+++ RECORDS FOR THE TASK
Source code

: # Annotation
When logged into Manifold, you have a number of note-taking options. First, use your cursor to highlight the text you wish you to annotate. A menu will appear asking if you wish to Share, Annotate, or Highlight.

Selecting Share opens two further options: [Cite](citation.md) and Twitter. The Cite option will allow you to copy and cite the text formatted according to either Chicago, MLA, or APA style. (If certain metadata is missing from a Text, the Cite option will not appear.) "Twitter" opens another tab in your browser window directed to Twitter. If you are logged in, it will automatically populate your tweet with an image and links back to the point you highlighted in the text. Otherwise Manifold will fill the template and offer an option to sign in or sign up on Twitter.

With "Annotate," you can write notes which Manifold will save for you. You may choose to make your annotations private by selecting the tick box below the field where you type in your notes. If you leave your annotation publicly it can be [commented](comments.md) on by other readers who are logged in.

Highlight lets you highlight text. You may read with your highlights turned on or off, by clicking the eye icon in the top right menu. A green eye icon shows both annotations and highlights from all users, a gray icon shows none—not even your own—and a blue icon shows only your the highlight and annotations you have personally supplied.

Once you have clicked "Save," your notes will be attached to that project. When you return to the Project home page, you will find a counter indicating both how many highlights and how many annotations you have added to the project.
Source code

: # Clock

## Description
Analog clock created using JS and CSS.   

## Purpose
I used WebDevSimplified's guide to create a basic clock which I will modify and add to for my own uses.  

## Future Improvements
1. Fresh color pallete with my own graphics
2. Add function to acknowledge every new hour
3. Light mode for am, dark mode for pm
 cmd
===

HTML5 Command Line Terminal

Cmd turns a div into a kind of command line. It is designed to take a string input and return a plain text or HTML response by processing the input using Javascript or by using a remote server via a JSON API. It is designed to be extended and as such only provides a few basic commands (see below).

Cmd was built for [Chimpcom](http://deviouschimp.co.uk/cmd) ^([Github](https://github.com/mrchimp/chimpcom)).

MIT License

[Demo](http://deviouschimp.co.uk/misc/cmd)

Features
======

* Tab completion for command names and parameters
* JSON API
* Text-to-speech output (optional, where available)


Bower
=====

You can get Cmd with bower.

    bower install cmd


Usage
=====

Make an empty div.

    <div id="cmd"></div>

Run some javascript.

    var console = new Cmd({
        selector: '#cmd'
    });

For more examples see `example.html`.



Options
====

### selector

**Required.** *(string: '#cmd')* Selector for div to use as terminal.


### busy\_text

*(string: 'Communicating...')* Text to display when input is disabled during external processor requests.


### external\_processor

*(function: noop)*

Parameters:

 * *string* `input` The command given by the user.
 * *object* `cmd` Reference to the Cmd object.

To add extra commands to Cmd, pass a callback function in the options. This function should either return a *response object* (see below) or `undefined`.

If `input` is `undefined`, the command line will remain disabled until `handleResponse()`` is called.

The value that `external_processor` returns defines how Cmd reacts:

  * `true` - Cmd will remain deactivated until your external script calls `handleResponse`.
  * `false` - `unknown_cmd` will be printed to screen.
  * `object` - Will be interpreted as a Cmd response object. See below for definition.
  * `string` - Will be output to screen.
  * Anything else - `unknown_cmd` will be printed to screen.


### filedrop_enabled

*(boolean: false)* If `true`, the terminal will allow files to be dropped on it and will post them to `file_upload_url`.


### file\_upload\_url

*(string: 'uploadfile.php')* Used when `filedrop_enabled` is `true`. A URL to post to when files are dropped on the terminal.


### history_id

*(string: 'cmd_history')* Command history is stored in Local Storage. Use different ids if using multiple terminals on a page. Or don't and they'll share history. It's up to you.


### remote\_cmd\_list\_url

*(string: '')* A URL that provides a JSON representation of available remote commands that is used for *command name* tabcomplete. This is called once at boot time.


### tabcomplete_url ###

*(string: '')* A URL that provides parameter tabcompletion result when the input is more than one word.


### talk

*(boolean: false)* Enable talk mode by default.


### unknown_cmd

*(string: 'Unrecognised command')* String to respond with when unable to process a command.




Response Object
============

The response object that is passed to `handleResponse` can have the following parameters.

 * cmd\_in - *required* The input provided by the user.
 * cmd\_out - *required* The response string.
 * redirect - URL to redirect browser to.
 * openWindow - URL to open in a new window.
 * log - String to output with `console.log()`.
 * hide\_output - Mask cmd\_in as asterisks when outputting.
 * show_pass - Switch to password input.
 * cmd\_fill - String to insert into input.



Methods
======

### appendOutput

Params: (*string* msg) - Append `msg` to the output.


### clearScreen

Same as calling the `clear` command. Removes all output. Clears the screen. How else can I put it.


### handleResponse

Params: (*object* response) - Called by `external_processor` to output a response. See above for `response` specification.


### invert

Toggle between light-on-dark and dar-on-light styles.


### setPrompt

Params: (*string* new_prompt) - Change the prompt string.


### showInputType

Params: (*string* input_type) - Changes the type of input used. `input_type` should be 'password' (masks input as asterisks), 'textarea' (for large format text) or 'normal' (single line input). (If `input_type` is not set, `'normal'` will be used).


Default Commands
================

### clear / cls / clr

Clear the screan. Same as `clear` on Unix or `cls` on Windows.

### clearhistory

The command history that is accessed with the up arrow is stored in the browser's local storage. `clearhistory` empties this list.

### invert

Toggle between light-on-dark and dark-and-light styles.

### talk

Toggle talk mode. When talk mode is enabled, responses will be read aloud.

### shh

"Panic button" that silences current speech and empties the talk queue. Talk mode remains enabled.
++++++
- _TASK GOAL_
Look above for the line holding "names and parameters" and the line holding "### history_id", then output exactly those two lines and every line between them, nothing more.

- _RESPONSE AREA_
* Tab completion for command names and parameters
* JSON API
* Text-to-speech output (optional, where available)


Bower
=====

You can get Cmd with bower.

    bower install cmd


Usage
=====

Make an empty div.

    <div id="cmd"></div>

Run some javascript.

    var console = new Cmd({
        selector: '#cmd'
    });

For more examples see `example.html`.



Options
====

### selector

**Required.** *(string: '#cmd')* Selector for div to use as terminal.


### busy\_text

*(string: 'Communicating...')* Text to display when input is disabled during external processor requests.


### external\_processor

*(function: noop)*

Parameters:

 * *string* `input` The command given by the user.
 * *object* `cmd` Reference to the Cmd object.

To add extra commands to Cmd, pass a callback function in the options. This function should either return a *response object* (see below) or `undefined`.

If `input` is `undefined`, the command line will remain disabled until `handleResponse()`` is called.

The value that `external_processor` returns defines how Cmd reacts:

  * `true` - Cmd will remain deactivated until your external script calls `handleResponse`.
  * `false` - `unknown_cmd` will be printed to screen.
  * `object` - Will be interpreted as a Cmd response object. See below for definition.
  * `string` - Will be output to screen.
  * Anything else - `unknown_cmd` will be printed to screen.


### filedrop_enabled

*(boolean: false)* If `true`, the terminal will allow files to be dropped on it and will post them to `file_upload_url`.


### file\_upload\_url

*(string: 'uploadfile.php')* Used when `filedrop_enabled` is `true`. A URL to post to when files are dropped on the terminal.


### history_id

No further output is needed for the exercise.